Hi, Should be using fully synthetic anyway. Replacing with correct spec will not cause any probs.
Common oils of correct 504/507 spec are Castrol Edge Titanium 5w-30 & Mobil 1 ESP 5w-30.
Hoggy.


----------



## droopsnoot (Sep 5, 2002)

As I recall, I did check the spec number at one point, which seemed to be correct, though even in this thread there are several spec numbers quoted - 503, 504, 507 just on this page - and the manual supplement that came with it talks about 500 00, 502 00, 503 00, 501 01 or API-SF or API-SG.

So, no-one thinks that by going from what I'm using now to the thinner 5w-30, it's going to result in loads of gunge being released into the oilways?


----------



## Hoggy (May 8, 2002)

droopsnoot said:


> As I recall, I did check the spec number at one point, which seemed to be correct, though even in this thread there are several spec numbers quoted - 503, 504, 507 just on this page - and the manual supplement that came with it talks about 500 00, 502 00, 503 00, 501 01 or API-SF or API-SG.
> 
> So, no-one thinks that by going from what I'm using now to the thinner 5w-30, it's going to result in loads of gunge being released into the oilways?
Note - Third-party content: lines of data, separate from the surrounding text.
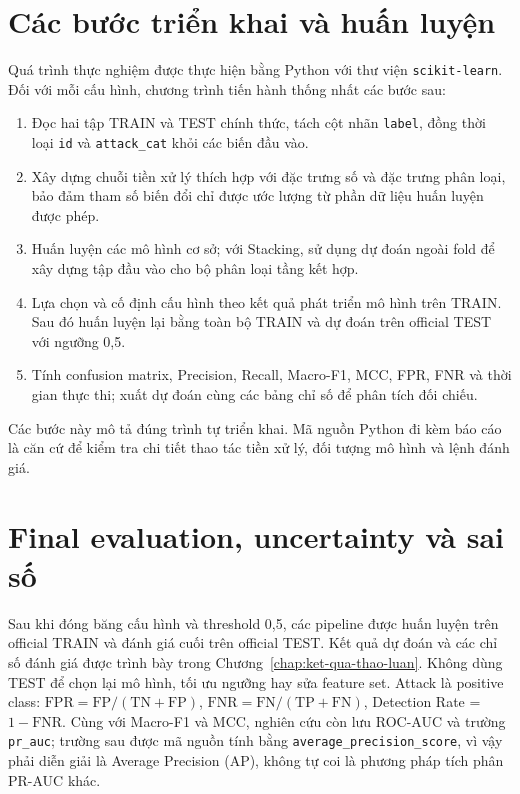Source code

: \section{Các bước triển khai và huấn luyện}
Quá trình thực nghiệm được thực hiện bằng Python với thư viện \texttt{scikit-learn}. Đối với mỗi cấu hình, chương trình tiến hành thống nhất các bước sau:
\begin{enumerate}
\item Đọc hai tập TRAIN và TEST chính thức, tách cột nhãn \texttt{label}, đồng thời loại \texttt{id} và \texttt{attack\_cat} khỏi các biến đầu vào.
\item Xây dựng chuỗi tiền xử lý thích hợp với đặc trưng số và đặc trưng phân loại, bảo đảm tham số biến đổi chỉ được ước lượng từ phần dữ liệu huấn luyện được phép.
\item Huấn luyện các mô hình cơ sở; với Stacking, sử dụng dự đoán ngoài fold để xây dựng tập đầu vào cho bộ phân loại tầng kết hợp.
\item Lựa chọn và cố định cấu hình theo kết quả phát triển mô hình trên TRAIN. Sau đó huấn luyện lại bằng toàn bộ TRAIN và dự đoán trên official TEST với ngưỡng 0,5.
\item Tính confusion matrix, Precision, Recall, Macro-F1, MCC, FPR, FNR và thời gian thực thi; xuất dự đoán cùng các bảng chỉ số để phân tích đối chiếu.
\end{enumerate}
Các bước này mô tả đúng trình tự triển khai. Mã nguồn Python đi kèm báo cáo là căn cứ để kiểm tra chi tiết thao tác tiền xử lý, đối tượng mô hình và lệnh đánh giá.

\section{Final evaluation, uncertainty và sai số}
Sau khi đóng băng cấu hình và threshold 0,5, các pipeline được huấn luyện trên official TRAIN và đánh giá cuối trên official TEST. Kết quả dự đoán và các chỉ số đánh giá được trình bày trong Chương~\ref{chap:ket-qua-thao-luan}. Không dùng TEST để chọn lại mô hình, tối ưu ngưỡng hay sửa feature set. Attack là positive class: $\mathrm{FPR}=\mathrm{FP}/(\mathrm{TN}+\mathrm{FP})$, $\mathrm{FNR}=\mathrm{FN}/(\mathrm{TP}+\mathrm{FN})$, Detection Rate = $1-\mathrm{FNR}$. Cùng với Macro-F1 và MCC, nghiên cứu còn lưu ROC-AUC và trường \texttt{pr\_auc}; trường sau được mã nguồn tính bằng \texttt{average\_precision\_score}, vì vậy phải diễn giải là Average Precision (AP), không tự coi là phương pháp tích phân PR-AUC khác.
Hi, 503.01 0w-30 fully synthetic was the original spec in early 2000. for the 225.
504/507 5w-30 fully synthetic is the correct Audi spec now & replacing your oil with this will cause no probs.
The oil you are using is more likely to cause sludge probs if you use it long term.
If you wish to use 10w-40 then use fully synthetic.
Hoggy.


----------



## droopsnoot (Sep 5, 2002)

OK, thanks. I will think about it in the next 400-odd miles as I *think* that's what the service indicator is saying.


----------



## David C (Apr 15, 2013)

droopsnoot said:


> OK, thanks. I will think about it in the next 400-odd miles as I *think* that's what the service indicator is saying.


Remember that the service indicator is assuming you have used the correct spec oil...


----------